In a current H2S detection method, H2S is detected by spectroscopy using an indirect method wherein metal ions are mixed with H2S, thereby forming metal sulfide. The metal sulfide is then subjected to near-range spectroscopy to detect the amount of metal sulfide present downhole. The amount of metal sulfide detected by spectroscopy can be used to indicate the amount of hydrogen sulfide present downhole. The metal sulfide produced from this method, however, may contaminate the oil in the wellbore.
In a current CO2 detection method, a sample is decompressed to enable gaseous components to come out of solution from the sample. The gaseous components are then analyzed and CO2 is detected by spectroscopy. The content of the CO2 in the sample is then determined by the results of the liquid and gaseous analysis. Therefore the CO2 in the sample is determined indirectly.
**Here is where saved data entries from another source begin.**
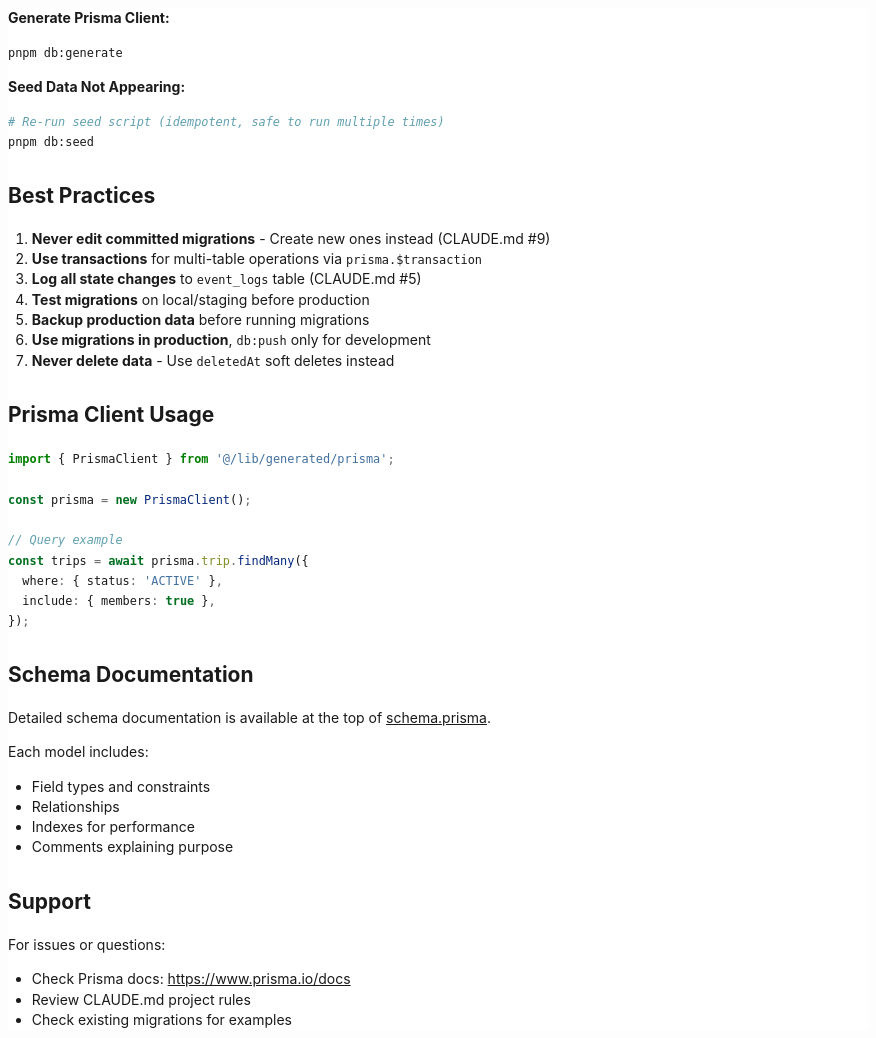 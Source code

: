 **Generate Prisma Client:**
```bash
pnpm db:generate
```

**Seed Data Not Appearing:**
```bash
# Re-run seed script (idempotent, safe to run multiple times)
pnpm db:seed
```

## Best Practices

1. **Never edit committed migrations** - Create new ones instead (CLAUDE.md #9)
2. **Use transactions** for multi-table operations via `prisma.$transaction`
3. **Log all state changes** to `event_logs` table (CLAUDE.md #5)
4. **Test migrations** on local/staging before production
5. **Backup production data** before running migrations
6. **Use migrations in production**, `db:push` only for development
7. **Never delete data** - Use `deletedAt` soft deletes instead

## Prisma Client Usage

```typescript
import { PrismaClient } from '@/lib/generated/prisma';

const prisma = new PrismaClient();

// Query example
const trips = await prisma.trip.findMany({
  where: { status: 'ACTIVE' },
  include: { members: true },
});
```

## Schema Documentation

Detailed schema documentation is available at the top of [schema.prisma](./schema.prisma).

Each model includes:
- Field types and constraints
- Relationships
- Indexes for performance
- Comments explaining purpose

## Support

For issues or questions:
- Check Prisma docs: https://www.prisma.io/docs
- Review CLAUDE.md project rules
- Check existing migrations for examples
Therefore, there is a need to directly detect H2S and/or CO2 in a downhole environment without causing further contamination and without the separation of gaseous components from the sample being analyzed. In particular, it can be desirable to detect H2S and/or CO2 in a wellbore without stopping production. In addition, it can be desirable to obtain a continuous reading of H2S and/or CO2 in a wellbore during production. Thus, a need exists for a method of directly detecting both H2S and CO2 downhole.